Exercise -> Copy the data word for word, keeping every line.

-- Extracted records follows --

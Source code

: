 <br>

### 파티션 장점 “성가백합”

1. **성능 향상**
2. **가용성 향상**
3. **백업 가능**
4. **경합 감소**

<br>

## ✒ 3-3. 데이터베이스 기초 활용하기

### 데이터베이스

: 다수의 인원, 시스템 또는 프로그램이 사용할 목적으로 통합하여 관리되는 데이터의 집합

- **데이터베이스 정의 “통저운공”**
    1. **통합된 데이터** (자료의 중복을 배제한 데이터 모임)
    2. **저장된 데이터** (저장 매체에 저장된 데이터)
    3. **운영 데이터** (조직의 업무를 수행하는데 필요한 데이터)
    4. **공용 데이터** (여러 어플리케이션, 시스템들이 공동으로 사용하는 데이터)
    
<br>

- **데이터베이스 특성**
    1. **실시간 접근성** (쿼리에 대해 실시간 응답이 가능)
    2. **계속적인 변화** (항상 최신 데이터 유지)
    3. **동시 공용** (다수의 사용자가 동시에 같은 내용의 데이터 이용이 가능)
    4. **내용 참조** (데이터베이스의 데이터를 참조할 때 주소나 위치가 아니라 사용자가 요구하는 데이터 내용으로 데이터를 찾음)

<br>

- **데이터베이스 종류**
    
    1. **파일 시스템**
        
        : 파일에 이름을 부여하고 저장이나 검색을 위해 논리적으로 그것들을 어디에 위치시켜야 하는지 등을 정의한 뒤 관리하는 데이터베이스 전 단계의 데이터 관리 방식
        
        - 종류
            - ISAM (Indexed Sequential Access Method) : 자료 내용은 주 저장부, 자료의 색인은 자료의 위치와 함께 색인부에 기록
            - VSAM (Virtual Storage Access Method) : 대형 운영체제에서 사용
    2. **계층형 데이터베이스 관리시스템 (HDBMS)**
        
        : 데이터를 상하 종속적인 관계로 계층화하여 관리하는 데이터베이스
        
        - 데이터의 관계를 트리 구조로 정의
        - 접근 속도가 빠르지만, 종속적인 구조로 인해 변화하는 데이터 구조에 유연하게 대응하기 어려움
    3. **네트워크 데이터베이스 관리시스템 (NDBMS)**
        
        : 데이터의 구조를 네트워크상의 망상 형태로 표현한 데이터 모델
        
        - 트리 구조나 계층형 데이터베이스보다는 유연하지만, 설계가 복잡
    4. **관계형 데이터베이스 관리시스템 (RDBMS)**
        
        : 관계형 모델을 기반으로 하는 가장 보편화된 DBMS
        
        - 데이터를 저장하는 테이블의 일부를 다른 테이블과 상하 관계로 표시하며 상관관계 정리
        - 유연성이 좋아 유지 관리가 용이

-- Extracted records concluded --

Exercise result ->
Source code

: <br>

### 파티션 장점 “성가백합”

1. **성능 향상**
2. **가용성 향상**
3. **백업 가능**
4. **경합 감소**

<br>

## ✒ 3-3. 데이터베이스 기초 활용하기

### 데이터베이스

: 다수의 인원, 시스템 또는 프로그램이 사용할 목적으로 통합하여 관리되는 데이터의 집합

- **데이터베이스 정의 “통저운공”**
    1. **통합된 데이터** (자료의 중복을 배제한 데이터 모임)
    2. **저장된 데이터** (저장 매체에 저장된 데이터)
    3. **운영 데이터** (조직의 업무를 수행하는데 필요한 데이터)
    4. **공용 데이터** (여러 어플리케이션, 시스템들이 공동으로 사용하는 데이터)
    
<br>

- **데이터베이스 특성**
    1. **실시간 접근성** (쿼리에 대해 실시간 응답이 가능)
    2. **계속적인 변화** (항상 최신 데이터 유지)
    3. **동시 공용** (다수의 사용자가 동시에 같은 내용의 데이터 이용이 가능)
    4. **내용 참조** (데이터베이스의 데이터를 참조할 때 주소나 위치가 아니라 사용자가 요구하는 데이터 내용으로 데이터를 찾음)

<br>

- **데이터베이스 종류**
    
    1. **파일 시스템**
        
        : 파일에 이름을 부여하고 저장이나 검색을 위해 논리적으로 그것들을 어디에 위치시켜야 하는지 등을 정의한 뒤 관리하는 데이터베이스 전 단계의 데이터 관리 방식
        
        - 종류
            - ISAM (Indexed Sequential Access Method) : 자료 내용은 주 저장부, 자료의 색인은 자료의 위치와 함께 색인부에 기록
            - VSAM (Virtual Storage Access Method) : 대형 운영체제에서 사용
    2. **계층형 데이터베이스 관리시스템 (HDBMS)**
        
        : 데이터를 상하 종속적인 관계로 계층화하여 관리하는 데이터베이스
        
        - 데이터의 관계를 트리 구조로 정의
        - 접근 속도가 빠르지만, 종속적인 구조로 인해 변화하는 데이터 구조에 유연하게 대응하기 어려움
    3. **네트워크 데이터베이스 관리시스템 (NDBMS)**
        
        : 데이터의 구조를 네트워크상의 망상 형태로 표현한 데이터 모델
        
        - 트리 구조나 계층형 데이터베이스보다는 유연하지만, 설계가 복잡
    4. **관계형 데이터베이스 관리시스템 (RDBMS)**
        
        : 관계형 모델을 기반으로 하는 가장 보편화된 DBMS
        
        - 데이터를 저장하는 테이블의 일부를 다른 테이블과 상하 관계로 표시하며 상관관계 정리
        - 유연성이 좋아 유지 관리가 용이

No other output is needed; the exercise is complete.